▸ **WHAT YOU WILL DO**:
Aside from the pictures, copy the listing exactly.

▸ **DATA FOR ANALYSIS**:
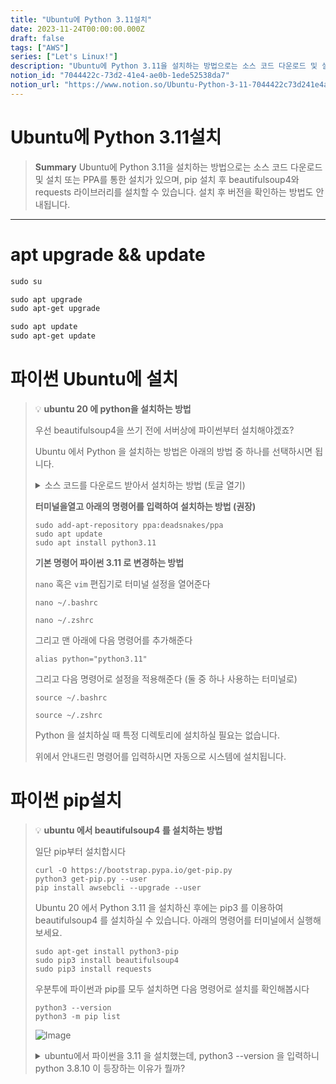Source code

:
 ```yaml
---
title: "Ubuntu에 Python 3.11설치"
date: 2023-11-24T00:00:00.000Z
draft: false
tags: ["AWS"]
series: ["Let's Linux!"]
description: "Ubuntu에 Python 3.11을 설치하는 방법으로는 소스 코드 다운로드 및 설치 또는 PPA를 통한 설치가 있으며, pip 설치 후 beautifulsoup4와 requests 라이브러리를 설치할 수 있습니다. 설치 후 버전을 확인하는 방법도 안내됩니다."
notion_id: "7044422c-73d2-41e4-ae0b-1ede52538da7"
notion_url: "https://www.notion.so/Ubuntu-Python-3-11-7044422c73d241e4ae0b1ede52538da7"
---
```


# Ubuntu에 Python 3.11설치

> **Summary**
> Ubuntu에 Python 3.11을 설치하는 방법으로는 소스 코드 다운로드 및 설치 또는 PPA를 통한 설치가 있으며, pip 설치 후 beautifulsoup4와 requests 라이브러리를 설치할 수 있습니다. 설치 후 버전을 확인하는 방법도 안내됩니다.

---

# apt upgrade && update

```latex
sudo su
```

```latex
sudo apt upgrade
sudo apt-get upgrade
```

```latex
sudo apt update
sudo apt-get update
```

# 파이썬 Ubuntu에 설치

> 💡 ****ubuntu 20 에 python을 설치하는 방법****
>
> 우선 beautifulsoup4을 쓰기 전에 서버상에 파이썬부터 설치해야겠죠?
>
> Ubuntu 에서 Python 을 설치하는 방법은 아래의 방법 중 하나를 선택하시면 됩니다.
>
>
> <details>
> <summary>소스 코드를 다운로드 받아서 설치하는 방법 (토글 열기)</summary>
>
> ```shell
> wget https://www.python.org/ftp/python/3.11.2/Python-3.11.2.tgz
> tar -xvf Python-3.11.2.tgz
> cd Python-3.11.2/
> ./configure --enable-optimizations
> make -j 4
> sudo make altinstall
>
> ```
>
> </details>
>
> **터미널을열고 아래의 명령어를 입력하여 설치하는 방법 (권장)**
>
> ```shell
> sudo add-apt-repository ppa:deadsnakes/ppa
> sudo apt update
> sudo apt install python3.11
> ```
>
>
> **기본 명령어 파이썬 3.11 로 변경하는 방법**
>
> `nano` 혹은 `vim` 편집기로 터미널 설정을 열어준다
>
> ```shell
> nano ~/.bashrc
> ```
>
> ```shell
> nano ~/.zshrc
> ```
>
> 그리고 맨 아래에 다음 명령어를 추가해준다
>
> ```shell
> alias python="python3.11"
> ```
>
>
> 그리고 다음 명령어로 설정을 적용해준다 (둘 중 하나 사용하는 터미널로)
>
> ```shell
> source ~/.bashrc
> ```
>
> ```shell
> source ~/.zshrc
> ```
>
>
>
> Python 을 설치하실 때 특정 디렉토리에 설치하실 필요는 없습니다. 
>
> 위에서 안내드린 명령어를 입력하시면 자동으로 시스템에 설치됩니다.
>
>

# 파이썬 pip설치

> 💡 ****ubuntu 에서 beautifulsoup4 를 설치하는 방법****
>
> 일단 pip부터 설치합시다
>
> ```shell
> curl -O https://bootstrap.pypa.io/get-pip.py
> python3 get-pip.py --user
> pip install awsebcli --upgrade --user
> ```
>
>
> Ubuntu 20 에서 Python 3.11 을 설치하신 후에는 pip3 를 이용하여 beautifulsoup4 를 설치하실 수 있습니다. 아래의 명령어를 터미널에서 실행해보세요.
>
> ```shell
> sudo apt-get install python3-pip
> sudo pip3 install beautifulsoup4
> sudo pip3 install requests
> ```
>
>
> 우분투에 파이썬과 pip를 모두 설치하면 다음 명령어로 설치를 확인해봅시다
>
> ```shell
> python3 --version
> python3 -m pip list
> ```
>
> ![Image](https://prod-files-secure.s3.us-west-2.amazonaws.com/09ccd4d5-876c-4bba-bbdf-cc77a0a11257/62f52828-5dac-47b7-93fc-16646626d61b/Untitled.png?X-Amz-Algorithm=AWS4-HMAC-SHA256&X-Amz-Content-Sha256=UNSIGNED-PAYLOAD&X-Amz-Credential=ASIAZI2LB466YBHR75K6%2F20250724%2Fus-west-2%2Fs3%2Faws4_request&X-Amz-Date=20250724T102014Z&X-Amz-Expires=3600&X-Amz-Security-Token=IQoJb3JpZ2luX2VjEAIaCXVzLXdlc3QtMiJGMEQCIGk28ebA9fnJc3Ivp5DVtBYpQNk5BA6fEUbVJ4j1sismAiBlgZ8OVYl8VROxIr5H%2BdAsLjiB19beDoeWhuwYSgTMTSr%2FAwgqEAAaDDYzNzQyMzE4MzgwNSIMoO%2BRgCE5MYWtelNWKtwDsoNjNPIHsjJooRCpgAqLtWPHj2HJfTqOSQ9uoTyE%2FT%2FATsAj9Yw43BWnmRk3g4wA6wcZhzdcPV8TF7zQi1uyWLTN%2BX6KqoW8R6jK5I8Tl71lIfPsEIih%2BsdSkXqO8D90Pj5fH1o6JiegNcFbYdemXYxxBeQo3OZjs2GgwgLgbLR%2BiyCy8h4KW7tMxZnilQ6wCt1NOQPhLl9nH6FcKC0dfsAI%2B2ZfiFJiwAzFpcQGi6pJsuWIUY7xwwR8e9owX0mQdwwud3Q7CAkJxIJBwWeqrkbp2NBplasBEdIivcPipeEgDjz7Cq6hj0APR6wPv490SNArXcLfhZsiLWiB1ersF63n5PRdNDOO7fhZtRNdRUc4CINehQbK01dkke3vuJRPcjZUWNjBXleSL%2F5ekTK8zI44R1xqDthXogomwZ28IXSWrjSn6dpiDbYpGCO7gDPqnhyGtBObNASEil0hbXovVynkbY3HKRTxHrRsi9aJTP1XYNpJzJjOuoQJ64EugvrMFxrRApMpDsDLQBc6ht9gCXX9k%2FBsQf7l4GZ84ApxmzTe44hdZYd96OB3MmBNMUaIeM2gvOXJHTaBDeyRfDBIWwhXns80TxcusKO%2FsRsCPgNM7Q%2F1xqYfW6HY4B0wlfWHxAY6pgEX46bs5lbiTKWZ6ZRRrGBztc1zIh7hpJ1Cz1QVZZiM2DOU%2BPDnsul%2Fuy24l94yq8zFqd6gDH%2FF3fLBM6FYToiLbhXUaVJi3%2Fcagn%2Blvu5HZkJHlutmWJ%2BOHB%2FKQNXYmX61qJaeKLB7YBJPFSTMH4y2rY21w22egKw12kG%2BUDncWcWsokJjZiQt9Row1rRDLpt%2FcmDewHe%2FcySioFkY4DBV9vnNsMFx&X-Amz-Signature=4d7e30826c6d0dbcc22aad56f66403db01bf3bdc030a9c731c2511b747837c66&X-Amz-SignedHeaders=host&x-amz-checksum-mode=ENABLED&x-id=GetObject)
>
>
> <details>
> <summary>ubuntu에서 파이썬을 3.11 을 설치했는데, python3 --version 을 입력하니 python 3.8.10 이 등장하는 이유가 뭘까?</summary>
>
> </details>
>
>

▸ **ANSWER TO THE EXERCISE**:
Source code

:
 ```yaml
---
title: "Ubuntu에 Python 3.11설치"
date: 2023-11-24T00:00:00.000Z
draft: false
tags: ["AWS"]
series: ["Let's Linux!"]
description: "Ubuntu에 Python 3.11을 설치하는 방법으로는 소스 코드 다운로드 및 설치 또는 PPA를 통한 설치가 있으며, pip 설치 후 beautifulsoup4와 requests 라이브러리를 설치할 수 있습니다. 설치 후 버전을 확인하는 방법도 안내됩니다."
notion_id: "7044422c-73d2-41e4-ae0b-1ede52538da7"
notion_url: "https://www.notion.so/Ubuntu-Python-3-11-7044422c73d241e4ae0b1ede52538da7"
---
```


# Ubuntu에 Python 3.11설치

> **Summary**
> Ubuntu에 Python 3.11을 설치하는 방법으로는 소스 코드 다운로드 및 설치 또는 PPA를 통한 설치가 있으며, pip 설치 후 beautifulsoup4와 requests 라이브러리를 설치할 수 있습니다. 설치 후 버전을 확인하는 방법도 안내됩니다.

---

# apt upgrade && update

```latex
sudo su
```

```latex
sudo apt upgrade
sudo apt-get upgrade
```

```latex
sudo apt update
sudo apt-get update
```

# 파이썬 Ubuntu에 설치

> 💡 ****ubuntu 20 에 python을 설치하는 방법****
>
> 우선 beautifulsoup4을 쓰기 전에 서버상에 파이썬부터 설치해야겠죠?
>
> Ubuntu 에서 Python 을 설치하는 방법은 아래의 방법 중 하나를 선택하시면 됩니다.
>
>
> <details>
> <summary>소스 코드를 다운로드 받아서 설치하는 방법 (토글 열기)</summary>
>
> ```shell
> wget https://www.python.org/ftp/python/3.11.2/Python-3.11.2.tgz
> tar -xvf Python-3.11.2.tgz
> cd Python-3.11.2/
> ./configure --enable-optimizations
> make -j 4
> sudo make altinstall
>
> ```
>
> </details>
>
> **터미널을열고 아래의 명령어를 입력하여 설치하는 방법 (권장)**
>
> ```shell
> sudo add-apt-repository ppa:deadsnakes/ppa
> sudo apt update
> sudo apt install python3.11
> ```
>
>
> **기본 명령어 파이썬 3.11 로 변경하는 방법**
>
> `nano` 혹은 `vim` 편집기로 터미널 설정을 열어준다
>
> ```shell
> nano ~/.bashrc
> ```
>
> ```shell
> nano ~/.zshrc
> ```
>
> 그리고 맨 아래에 다음 명령어를 추가해준다
>
> ```shell
> alias python="python3.11"
> ```
>
>
> 그리고 다음 명령어로 설정을 적용해준다 (둘 중 하나 사용하는 터미널로)
>
> ```shell
> source ~/.bashrc
> ```
>
> ```shell
> source ~/.zshrc
> ```
>
>
>
> Python 을 설치하실 때 특정 디렉토리에 설치하실 필요는 없습니다. 
>
> 위에서 안내드린 명령어를 입력하시면 자동으로 시스템에 설치됩니다.
>
>

# 파이썬 pip설치

> 💡 ****ubuntu 에서 beautifulsoup4 를 설치하는 방법****
>
> 일단 pip부터 설치합시다
>
> ```shell
> curl -O https://bootstrap.pypa.io/get-pip.py
> python3 get-pip.py --user
> pip install awsebcli --upgrade --user
> ```
>
>
> Ubuntu 20 에서 Python 3.11 을 설치하신 후에는 pip3 를 이용하여 beautifulsoup4 를 설치하실 수 있습니다. 아래의 명령어를 터미널에서 실행해보세요.
>
> ```shell
> sudo apt-get install python3-pip
> sudo pip3 install beautifulsoup4
> sudo pip3 install requests
> ```
>
>
> 우분투에 파이썬과 pip를 모두 설치하면 다음 명령어로 설치를 확인해봅시다
>
> ```shell
> python3 --version
> python3 -m pip list
> ```
>
> ![Image](https://prod-files-secure.s3.us-west-2.amazonaws.com/09ccd4d5-876c-4bba-bbdf-cc77a0a11257/62f52828-5dac-47b7-93fc-16646626d61b/Untitled.png?X-Amz-Algorithm=AWS4-HMAC-SHA256&X-Amz-Content-Sha256=UNSIGNED-PAYLOAD&X-Amz-Credential=ASIAZI2LB466YBHR75K6%2F20250724%2Fus-west-2%2Fs3%2Faws4_request&X-Amz-Date=20250724T102014Z&X-Amz-Expires=3600&X-Amz-Security-Token=IQoJb3JpZ2luX2VjEAIaCXVzLXdlc3QtMiJGMEQCIGk28ebA9fnJc3Ivp5DVtBYpQNk5BA6fEUbVJ4j1sismAiBlgZ8OVYl8VROxIr5H%2BdAsLjiB19beDoeWhuwYSgTMTSr%2FAwgqEAAaDDYzNzQyMzE4MzgwNSIMoO%2BRgCE5MYWtelNWKtwDsoNjNPIHsjJooRCpgAqLtWPHj2HJfTqOSQ9uoTyE%2FT%2FATsAj9Yw43BWnmRk3g4wA6wcZhzdcPV8TF7zQi1uyWLTN%2BX6KqoW8R6jK5I8Tl71lIfPsEIih%2BsdSkXqO8D90Pj5fH1o6JiegNcFbYdemXYxxBeQo3OZjs2GgwgLgbLR%2BiyCy8h4KW7tMxZnilQ6wCt1NOQPhLl9nH6FcKC0dfsAI%2B2ZfiFJiwAzFpcQGi6pJsuWIUY7xwwR8e9owX0mQdwwud3Q7CAkJxIJBwWeqrkbp2NBplasBEdIivcPipeEgDjz7Cq6hj0APR6wPv490SNArXcLfhZsiLWiB1ersF63n5PRdNDOO7fhZtRNdRUc4CINehQbK01dkke3vuJRPcjZUWNjBXleSL%2F5ekTK8zI44R1xqDthXogomwZ28IXSWrjSn6dpiDbYpGCO7gDPqnhyGtBObNASEil0hbXovVynkbY3HKRTxHrRsi9aJTP1XYNpJzJjOuoQJ64EugvrMFxrRApMpDsDLQBc6ht9gCXX9k%2FBsQf7l4GZ84ApxmzTe44hdZYd96OB3MmBNMUaIeM2gvOXJHTaBDeyRfDBIWwhXns80TxcusKO%2FsRsCPgNM7Q%2F1xqYfW6HY4B0wlfWHxAY6pgEX46bs5lbiTKWZ6ZRRrGBztc1zIh7hpJ1Cz1QVZZiM2DOU%2BPDnsul%2Fuy24l94yq8zFqd6gDH%2FF3fLBM6FYToiLbhXUaVJi3%2Fcagn%2Blvu5HZkJHlutmWJ%2BOHB%2FKQNXYmX61qJaeKLB7YBJPFSTMH4y2rY21w22egKw12kG%2BUDncWcWsokJjZiQt9Row1rRDLpt%2FcmDewHe%2FcySioFkY4DBV9vnNsMFx&X-Amz-Signature=4d7e30826c6d0dbcc22aad56f66403db01bf3bdc030a9c731c2511b747837c66&X-Amz-SignedHeaders=host&x-amz-checksum-mode=ENABLED&x-id=GetObject)
>
>
> <details>
> <summary>ubuntu에서 파이썬을 3.11 을 설치했는데, python3 --version 을 입력하니 python 3.8.10 이 등장하는 이유가 뭘까?</summary>
>
> </details>
>
>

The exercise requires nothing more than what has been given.